Toutefois, la protection des données en Suisse n’est pas sans faille : par exemple, en mars 2018, le gouvernement a voté la loi du LRens autorisant entre autres le gouvernement à infiltrer les systèmes et les réseaux informatiques, voir les perturber ( Art. 26 al. 1d), ceci même à l’insu des personnes concernées (Art. 5 al. 4) et à transmettre les informations à des services étrangers (Art. 12 al. 1a).
Les pays membres de l’Union européenne et les États-Unis respectent les droits civils. Dans l’éventualité d’un mandat international, que nos données soient en Suisse, dans l’Union européenne ou aux États-Unis, les probabilités de subir une perquisition sont très similaires. De surcroît, la Suisse est l’un des pays fondateurs d’Interpol, ayant pour but de promouvoir la coopération policière internationale.
Le CLOUD Act
Microsoft va prochainement ouvrir son datacenter en Suisse et offrira ainsi ses services cloud Azure et Office 365 avec une résidence des données en Suisse.
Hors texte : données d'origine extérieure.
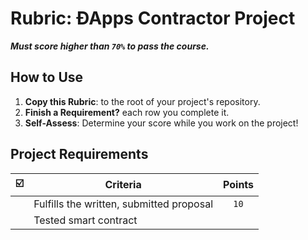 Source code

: # Rubric: ÐApps Contractor Project

 _**Must score higher than `70%` to pass the course.**_

## How to Use

1. **Copy this Rubric**: to the root of your project's repository.
2. **Finish a Requirement?** each row you complete it.
3. **Self-Assess**: Determine your score while you work on the project!

## Project Requirements

|  ☑️   | Criteria                                 | Points |
| :---: | ---------------------------------------- | :----: |
|       | Fulfills the written, submitted proposal |  `10`  |
|       | Tested smart contract                    |        |
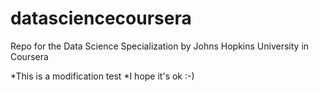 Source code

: # datasciencecoursera
Repo for the Data Science Specialization by Johns Hopkins University in Coursera

*This is a modification test
*I hope it's ok :-)
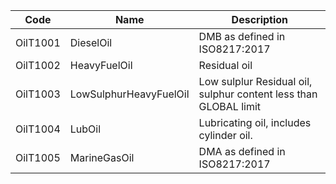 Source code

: | Code     	| Name                   	| Description                                                      	|
|----------	|------------------------	|------------------------------------------------------------------	|
| OilT1001 	| DieselOil              	| DMB as defined in ISO8217:2017                                   	|
| OilT1002 	| HeavyFuelOil           	| Residual oil                                                     	|
| OilT1003 	| LowSulphurHeavyFuelOil 	| Low sulplur Residual oil, sulphur content less than GLOBAL limit 	|
| OilT1004 	| LubOil                 	| Lubricating oil, includes cylinder oil.                          	|
| OilT1005 	| MarineGasOil           	| DMA as defined in ISO8217:2017                                   	| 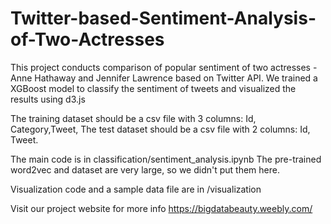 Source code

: # Twitter-based-Sentiment-Analysis-of-Two-Actresses
This project conducts comparison of popular sentiment of two actresses - Anne Hathaway and Jennifer Lawrence based on Twitter API.
We trained a XGBoost model to classify the sentiment of tweets and visualized the results using d3.js

The training dataset should be a csv file with 3 columns: Id, Category,Tweet,
The test dataset should be a csv file with 2 columns: Id, Tweet.
 
The main code is in classification/sentiment_analysis.ipynb
The pre-trained word2vec and dataset are very large, so we didn't put them here. 

Visualization code and a sample data file are in /visualization

Visit our project website for more info https://bigdatabeauty.weebly.com/
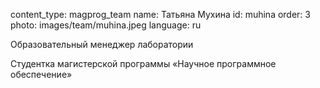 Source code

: content_type: magprog_team name: Татьяна Мухина id: muhina order: 3 photo: images/team/muhina.jpeg language: ru

Образовательный менеджер лаборатории

Студентка магистерской программы «Научное программное обеспечение»
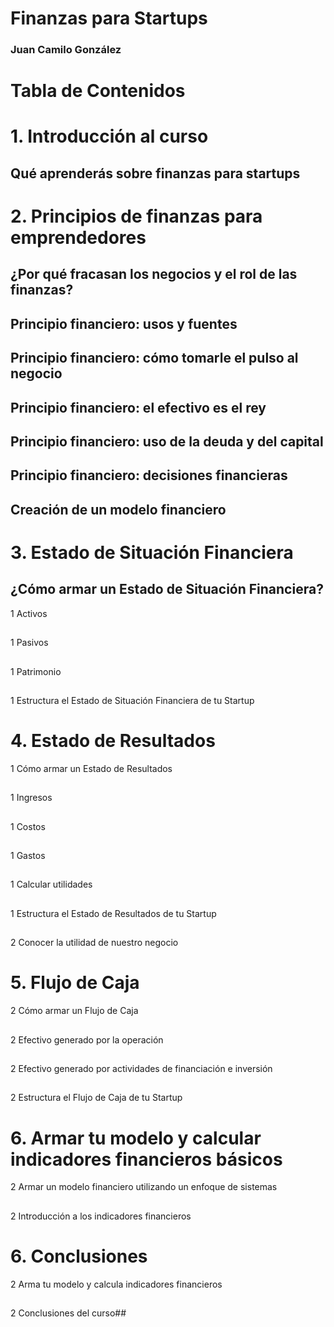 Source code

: <h1>Finanzas para Startups</h1>

<h3>Juan Camilo González</h3>

<h1>Tabla de Contenidos</h1>



# 1. Introducción al curso


## Qué aprenderás sobre finanzas para startups

# 2. Principios de finanzas para emprendedores


## ¿Por qué fracasan los negocios y el rol de las finanzas?


## Principio financiero: usos y fuentes


## Principio financiero: cómo tomarle el pulso al negocio


## Principio financiero: el efectivo es el rey


## Principio financiero: uso de la deuda y del capital


## Principio financiero: decisiones financieras


## Creación de un modelo financiero

# 3. Estado de Situación Financiera


## ¿Cómo armar un Estado de Situación Financiera?

1
Activos
## 
1
Pasivos
## 
1
Patrimonio
## 
1
Estructura el Estado de Situación Financiera de tu Startup
## 
# 4. Estado de Resultados

1
Cómo armar un Estado de Resultados
## 
1
Ingresos
## 
1
Costos
## 
1
Gastos
## 
1
Calcular utilidades
## 
1
Estructura el Estado de Resultados de tu Startup
## 
2
Conocer la utilidad de nuestro negocio
## 
# 5. Flujo de Caja

2
Cómo armar un Flujo de Caja
## 
2
Efectivo generado por la operación
## 
2
Efectivo generado por actividades de financiación e inversión
## 
2
Estructura el Flujo de Caja de tu Startup
## 
# 6. Armar tu modelo y calcular indicadores financieros básicos

2
Armar un modelo financiero utilizando un enfoque de sistemas
## 
2
Introducción a los indicadores financieros
## 
# 6. Conclusiones

2
Arma tu modelo y calcula indicadores financieros
## 
2
Conclusiones del curso##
Est-ce que la résidence des données en Suisse suffit-elle pour les protéger, lorsqu’elles sont gérées par une compagnie américaine ? Est-ce que le CLOUD Act permet aux Etats-Unis de se servir librement dans les datacenters à travers le monde ?
Le CLOUD Act est une loi américaine facilitant l’accès aux données stockées chez des fournisseurs de services (datacenter et cloud), qu’elles se situent sur le territoire américain ou à l’étranger. Cette loi n’accorde pas au gouvernement américain une carte blanche pour espionner tout datacenter du monde géré par une compagnie américaine : la réalité n’est pas si simple et il y a des nuances importantes à considérer.
Le CLOUD Act a pour but de simplifier les procédures légales et policières lorsqu’il y a des enquêtes pénales portant sur des données se trouvant à l’étranger. Il n’y a pas si longtemps, il était extrêmement difficile et long pour les forces de l’ordre américaines ou suisses d’obtenir des informations sur l’identité ou l’adresse IP d’un bloggeur lorsque le site web en question ou ses données étaient dans une autre juridiction. A cause de cette difficulté, de nombreux criminels ont disparu ou ont pu masquer leurs traces avant que la police puisse agir efficacement. Le CLOUD Act permet de simplifier et organiser les démarches légales, en proposant des solutions bilatérales. Le CLOUD Act peut ainsi aider autant les forces de l’ordre américaines que suisses.
Le CLOUD Act n’est pas une loi révolutionnaire, mais une évolution logique des lois actuelles. Depuis la convention de Budapest en 2001, les pays signataires ont la compétence d’obtenir les preuves des crimes commis en dehors de leur juridiction. D’autres pays ont déjà effectué des démarches dans le sens du CLOUD Act : depuis longtemps, les tribunaux français autorisent la police à obtenir des données hors de France, dans la mesure où elles sont accessibles via un ordinateur en France; plus récemment, en février 2019, le Royaume-Uni a adopté la loi sur la criminalité (Overseas Production Orders), permettant aux forces de l’ordre britanniques d’obtenir des données électroniques stockées dans une société située en dehors du Royaume-Uni.
Afin d’obtenir un mandat, les autorités américaines doivent démontrer qu’un crime a été commis et justifier réellement de l’importance de l’intervention. L’assistance et l’obtention d’un mandat ne sont donc pas automatiques ; les entités internationales ne peuvent ainsi pas s’adonner à l’espionnage systématique et en masse (tel que le monde entier l’a reproché aux Etats-Unis suite aux révélations de Snowden).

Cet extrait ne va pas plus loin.